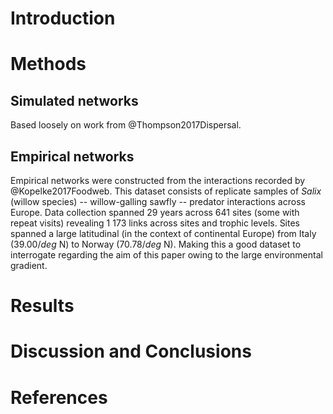 # Introduction

# Methods

## Simulated networks

Based loosely on work from @Thompson2017Dispersal.

## Empirical networks

Empirical networks were constructed from the interactions recorded by
@Kopelke2017Foodweb. This dataset consists of replicate samples of *Salix*
(willow species) -- willow-galling sawfly -- predator interactions across
Europe. Data collection spanned 29 years across 641 sites (some with repeat
visits) revealing 1 173 links across sites and trophic levels. Sites spanned a
large latitudinal (in the context of continental Europe) from Italy (39.00$/deg$
N) to Norway (70.78$/deg$ N). Making this a good dataset to interrogate
regarding the aim of this paper owing to the large environmental gradient.

# Results

# Discussion and Conclusions

# References
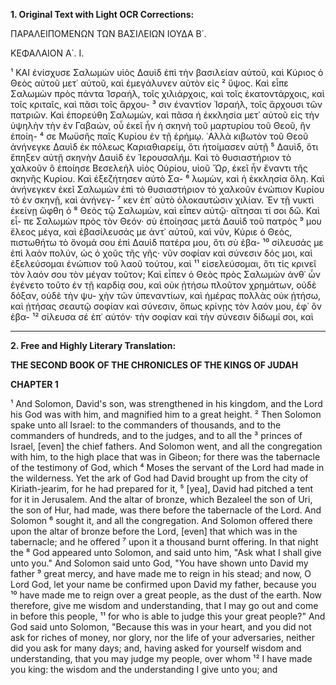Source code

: **1. Original Text with Light OCR Corrections:**

ΠΑΡΑΛΕΙΠΟΜΕΝΩΝ
ΤΩΝ ΒΑΣΙΛΕΙΩΝ ΙΟΥΔΑ Β΄.

ΚΕΦΑΛΑΙΟΝ Α΄. Ι.

¹ ΚΑΙ ἐνίσχυσε Σαλωμὼν υἱὸς Δαυὶδ ἐπὶ τὴν βασιλείαν αὐτοῦ,
   καὶ Κύριος ὁ Θεὸς αὐτοῦ μετ᾿ αὐτοῦ, καὶ ἐμεγάλυνεν αὐτὸν εἰς
² ὕψος. Καὶ εἶπε Σαλωμὼν πρὸς πάντα Ἰσραήλ, τοῖς χιλιάρχοις,
   καὶ τοῖς ἑκατοντάρχοις, καὶ τοῖς κριταῖς, καὶ πᾶσι τοῖς ἄρχου-
³ σιν ἐναντίον Ἰσραήλ, τοῖς ἄρχουσι τῶν πατριῶν. Καὶ ἐπορεύθη
   Σαλωμὼν, καὶ πᾶσα ἡ ἐκκλησία μετ᾿ αὐτοῦ εἰς τὴν ὑψηλὴν τὴν
   ἐν Γαβαών, οὗ ἐκεῖ ἦν ἡ σκηνὴ τοῦ μαρτυρίου τοῦ Θεοῦ, ἣν ἐποίη-
⁴ σε Μωϋσῆς παῖς Κυρίου ἐν τῇ ἐρήμῳ. ᾿Αλλὰ κιβωτὸν τοῦ Θεοῦ
   ἀνήνεγκε Δαυὶδ ἐκ πόλεως Καριαθιαρείμ, ὅτι ἡτοίμασεν αὐτῇ
⁵ Δαυὶδ, ὅτι ἔπηξεν αὐτῇ σκηνὴν Δαυὶδ ἐν Ἱερουσαλήμ. Καὶ τὸ
   θυσιαστήριον τὸ χαλκοῦν ὃ ἐποίησε Βεσελεὴλ υἱὸς Οὐρίου, υἱοῦ
   Ὤρ, ἐκεῖ ἦν ἔναντι τῆς σκηνῆς Κυρίου. Καὶ ἐξεζήτησεν αὐτὸ Σα-
⁶ λωμὼν, καὶ ἡ ἐκκλησία ὅλη. Καὶ ἀνήνεγκεν ἐκεῖ Σαλωμὼν ἐπὶ τὸ
   θυσιαστήριον τὸ χαλκοῦν ἐνώπιον Κυρίου τὸ ἐν σκηνῇ, καὶ ἀνήνεγ-
⁷ κεν ἐπ᾿ αὐτὸ ὁλοκαυτώσιν χιλίαν. Ἐν τῇ νυκτὶ ἐκείνῃ ὤφθη ὁ
⁸ Θεὸς τῷ Σαλωμὼν, καὶ εἶπεν αὐτῷ· αἴτησαι τί σοι δῶ. Καὶ εἶ-
   πε Σαλωμὼν πρὸς τὸν Θεόν· σὺ ἐποίησας μετὰ Δαυὶδ τοῦ πατρὸς
⁹ μου ἔλεος μέγα, καὶ ἐβασίλευσάς με ἀντ᾿ αὐτοῦ, καὶ νῦν, Κύριε ὁ
   Θεός, πιστωθήτω τὸ ὄνομά σου ἐπὶ Δαυὶδ πατέρα μου, ὅτι σὺ ἐβα-
¹⁰ σίλευσάς με ἐπὶ λαὸν πολύν, ὡς ὁ χοῦς τῆς γῆς· νῦν σοφίαν καὶ
   σύνεσιν δός μοι, καὶ ἐξελεύσομαι ἐνώπιον τοῦ λαοῦ τούτου, καὶ
¹¹ εἰσελεύσομαι, ὅτι τίς κρινεῖ τὸν λαόν σου τὸν μέγαν τοῦτον; Καὶ
   εἶπεν ὁ Θεὸς πρὸς Σαλωμὼν ἀνθ᾿ ὧν ἐγένετο τοῦτο ἐν τῇ καρδίᾳ
   σου, καὶ οὐκ ᾐτήσω πλοῦτον χρημάτων, οὐδὲ δόξαν, οὐδὲ τὴν ψυ-
   χὴν τῶν ὑπεναντίων, καὶ ἡμέρας πολλὰς οὐκ ᾐτήσω, καὶ ᾐτήσας
   σεαυτῷ σοφίαν καὶ σύνεσιν, ὅπως κρίνῃς τὸν λαόν μου, ἐφ᾿ ὃν ἐβα-
¹² σίλευσα σέ ἐπ᾿ αὐτόν· τὴν σοφίαν καὶ τὴν σύνεσιν δίδωμί σοι, καὶ

---

**2. Free and Highly Literary Translation:**

**THE SECOND BOOK OF THE CHRONICLES OF THE KINGS OF JUDAH**

**CHAPTER 1**

¹ And Solomon, David's son, was strengthened in his kingdom,
and the Lord his God was with him, and magnified him to a great height.
² Then Solomon spake unto all Israel: to the commanders of thousands,
and to the commanders of hundreds, and to the judges, and to all the
³ princes of Israel, [even] the chief fathers. And Solomon went,
and all the congregation with him, to the high place
that was in Gibeon; for there was the tabernacle of the testimony of God, which
⁴ Moses the servant of the Lord had made in the wilderness. Yet the ark of God
had David brought up from the city of Kiriath-jearim, for he had prepared for it,
⁵ [yea], David had pitched a tent for it in Jerusalem. And the
altar of bronze, which Bezaleel the son of Uri, the son of
Hur, had made, was there before the tabernacle of the Lord. And Solomon
⁶ sought it, and all the congregation. And Solomon offered there upon the
altar of bronze before the Lord, [even] that which was in the tabernacle; and he offered
⁷ upon it a thousand burnt offering. In that night the
⁸ God appeared unto Solomon, and said unto him, "Ask what I shall give unto you." And
Solomon said unto God, "You have shown unto David my father
⁹ great mercy, and have made me to reign in his stead; and now, O Lord
God, let your name be confirmed upon David my father, because you
¹⁰ have made me to reign over a great people, as the dust of the earth. Now therefore, give me wisdom and
understanding, that I may go out and come in before this people,
¹¹ for who is able to judge this your great people?" And
God said unto Solomon, "Because this was in your heart,
and you did not ask for riches of money, nor glory, nor the life
of your adversaries, neither did you ask for many days; and, having asked
for yourself wisdom and understanding, that you may judge my people, over whom
¹² I have made you king: the wisdom and the understanding I give unto you; and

*EXERCISE REQUIREMENTS*.
Where the listing above has a line with "σου, καὶ οὐκ", start there, and output every line exactly through the line with "and all the congregation with", which is also included.

*ANSWER TO THIS EXERCISE*.
   σου, καὶ οὐκ ᾐτήσω πλοῦτον χρημάτων, οὐδὲ δόξαν, οὐδὲ τὴν ψυ-
   χὴν τῶν ὑπεναντίων, καὶ ἡμέρας πολλὰς οὐκ ᾐτήσω, καὶ ᾐτήσας
   σεαυτῷ σοφίαν καὶ σύνεσιν, ὅπως κρίνῃς τὸν λαόν μου, ἐφ᾿ ὃν ἐβα-
¹² σίλευσα σέ ἐπ᾿ αὐτόν· τὴν σοφίαν καὶ τὴν σύνεσιν δίδωμί σοι, καὶ

---

**2. Free and Highly Literary Translation:**

**THE SECOND BOOK OF THE CHRONICLES OF THE KINGS OF JUDAH**

**CHAPTER 1**

¹ And Solomon, David's son, was strengthened in his kingdom,
and the Lord his God was with him, and magnified him to a great height.
² Then Solomon spake unto all Israel: to the commanders of thousands,
and to the commanders of hundreds, and to the judges, and to all the
³ princes of Israel, [even] the chief fathers. And Solomon went,
and all the congregation with him, to the high place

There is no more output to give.